## EXERCISE DESCRIPTION
Which lines in the data below contain the word "command"? Return each of them.
(Beginning of INFORMATION GIVEN)
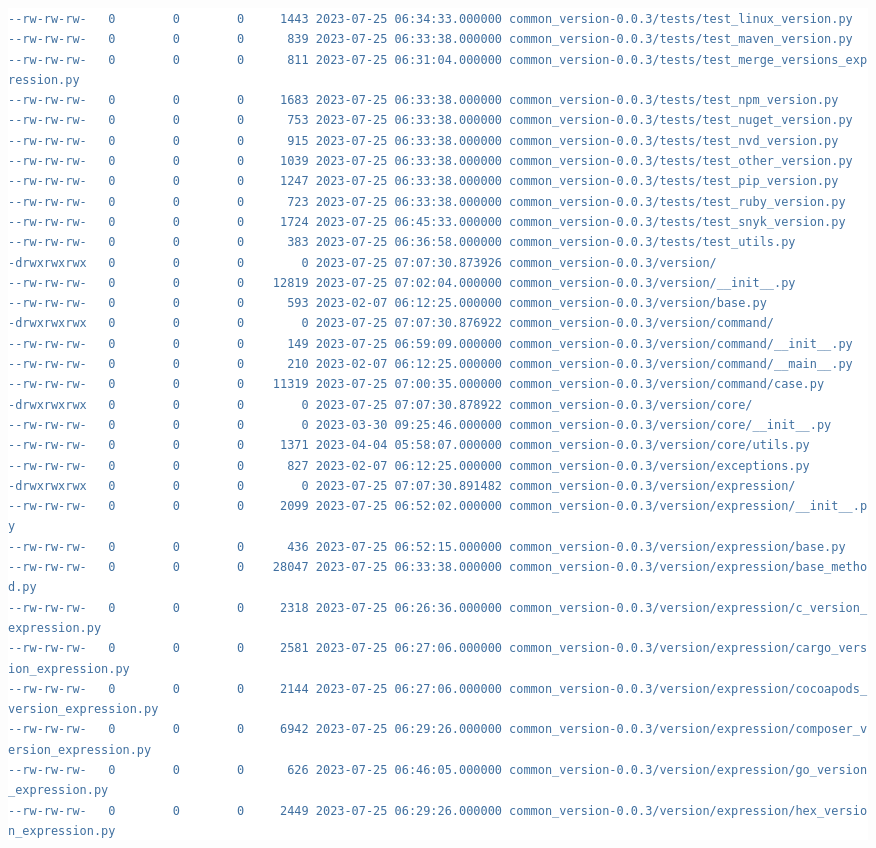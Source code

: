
 ```diff
--rw-rw-rw-   0        0        0     1443 2023-07-25 06:34:33.000000 common_version-0.0.3/tests/test_linux_version.py
--rw-rw-rw-   0        0        0      839 2023-07-25 06:33:38.000000 common_version-0.0.3/tests/test_maven_version.py
--rw-rw-rw-   0        0        0      811 2023-07-25 06:31:04.000000 common_version-0.0.3/tests/test_merge_versions_expression.py
--rw-rw-rw-   0        0        0     1683 2023-07-25 06:33:38.000000 common_version-0.0.3/tests/test_npm_version.py
--rw-rw-rw-   0        0        0      753 2023-07-25 06:33:38.000000 common_version-0.0.3/tests/test_nuget_version.py
--rw-rw-rw-   0        0        0      915 2023-07-25 06:33:38.000000 common_version-0.0.3/tests/test_nvd_version.py
--rw-rw-rw-   0        0        0     1039 2023-07-25 06:33:38.000000 common_version-0.0.3/tests/test_other_version.py
--rw-rw-rw-   0        0        0     1247 2023-07-25 06:33:38.000000 common_version-0.0.3/tests/test_pip_version.py
--rw-rw-rw-   0        0        0      723 2023-07-25 06:33:38.000000 common_version-0.0.3/tests/test_ruby_version.py
--rw-rw-rw-   0        0        0     1724 2023-07-25 06:45:33.000000 common_version-0.0.3/tests/test_snyk_version.py
--rw-rw-rw-   0        0        0      383 2023-07-25 06:36:58.000000 common_version-0.0.3/tests/test_utils.py
-drwxrwxrwx   0        0        0        0 2023-07-25 07:07:30.873926 common_version-0.0.3/version/
--rw-rw-rw-   0        0        0    12819 2023-07-25 07:02:04.000000 common_version-0.0.3/version/__init__.py
--rw-rw-rw-   0        0        0      593 2023-02-07 06:12:25.000000 common_version-0.0.3/version/base.py
-drwxrwxrwx   0        0        0        0 2023-07-25 07:07:30.876922 common_version-0.0.3/version/command/
--rw-rw-rw-   0        0        0      149 2023-07-25 06:59:09.000000 common_version-0.0.3/version/command/__init__.py
--rw-rw-rw-   0        0        0      210 2023-02-07 06:12:25.000000 common_version-0.0.3/version/command/__main__.py
--rw-rw-rw-   0        0        0    11319 2023-07-25 07:00:35.000000 common_version-0.0.3/version/command/case.py
-drwxrwxrwx   0        0        0        0 2023-07-25 07:07:30.878922 common_version-0.0.3/version/core/
--rw-rw-rw-   0        0        0        0 2023-03-30 09:25:46.000000 common_version-0.0.3/version/core/__init__.py
--rw-rw-rw-   0        0        0     1371 2023-04-04 05:58:07.000000 common_version-0.0.3/version/core/utils.py
--rw-rw-rw-   0        0        0      827 2023-02-07 06:12:25.000000 common_version-0.0.3/version/exceptions.py
-drwxrwxrwx   0        0        0        0 2023-07-25 07:07:30.891482 common_version-0.0.3/version/expression/
--rw-rw-rw-   0        0        0     2099 2023-07-25 06:52:02.000000 common_version-0.0.3/version/expression/__init__.py
--rw-rw-rw-   0        0        0      436 2023-07-25 06:52:15.000000 common_version-0.0.3/version/expression/base.py
--rw-rw-rw-   0        0        0    28047 2023-07-25 06:33:38.000000 common_version-0.0.3/version/expression/base_method.py
--rw-rw-rw-   0        0        0     2318 2023-07-25 06:26:36.000000 common_version-0.0.3/version/expression/c_version_expression.py
--rw-rw-rw-   0        0        0     2581 2023-07-25 06:27:06.000000 common_version-0.0.3/version/expression/cargo_version_expression.py
--rw-rw-rw-   0        0        0     2144 2023-07-25 06:27:06.000000 common_version-0.0.3/version/expression/cocoapods_version_expression.py
--rw-rw-rw-   0        0        0     6942 2023-07-25 06:29:26.000000 common_version-0.0.3/version/expression/composer_version_expression.py
--rw-rw-rw-   0        0        0      626 2023-07-25 06:46:05.000000 common_version-0.0.3/version/expression/go_version_expression.py
--rw-rw-rw-   0        0        0     2449 2023-07-25 06:29:26.000000 common_version-0.0.3/version/expression/hex_version_expression.py
```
(End of INFORMATION GIVEN)
## WORKED SOLUTION
-drwxrwxrwx   0        0        0        0 2023-07-25 07:07:30.876922 common_version-0.0.3/version/command/
--rw-rw-rw-   0        0        0      149 2023-07-25 06:59:09.000000 common_version-0.0.3/version/command/__init__.py
--rw-rw-rw-   0        0        0      210 2023-02-07 06:12:25.000000 common_version-0.0.3/version/command/__main__.py
--rw-rw-rw-   0        0        0    11319 2023-07-25 07:00:35.000000 common_version-0.0.3/version/command/case.py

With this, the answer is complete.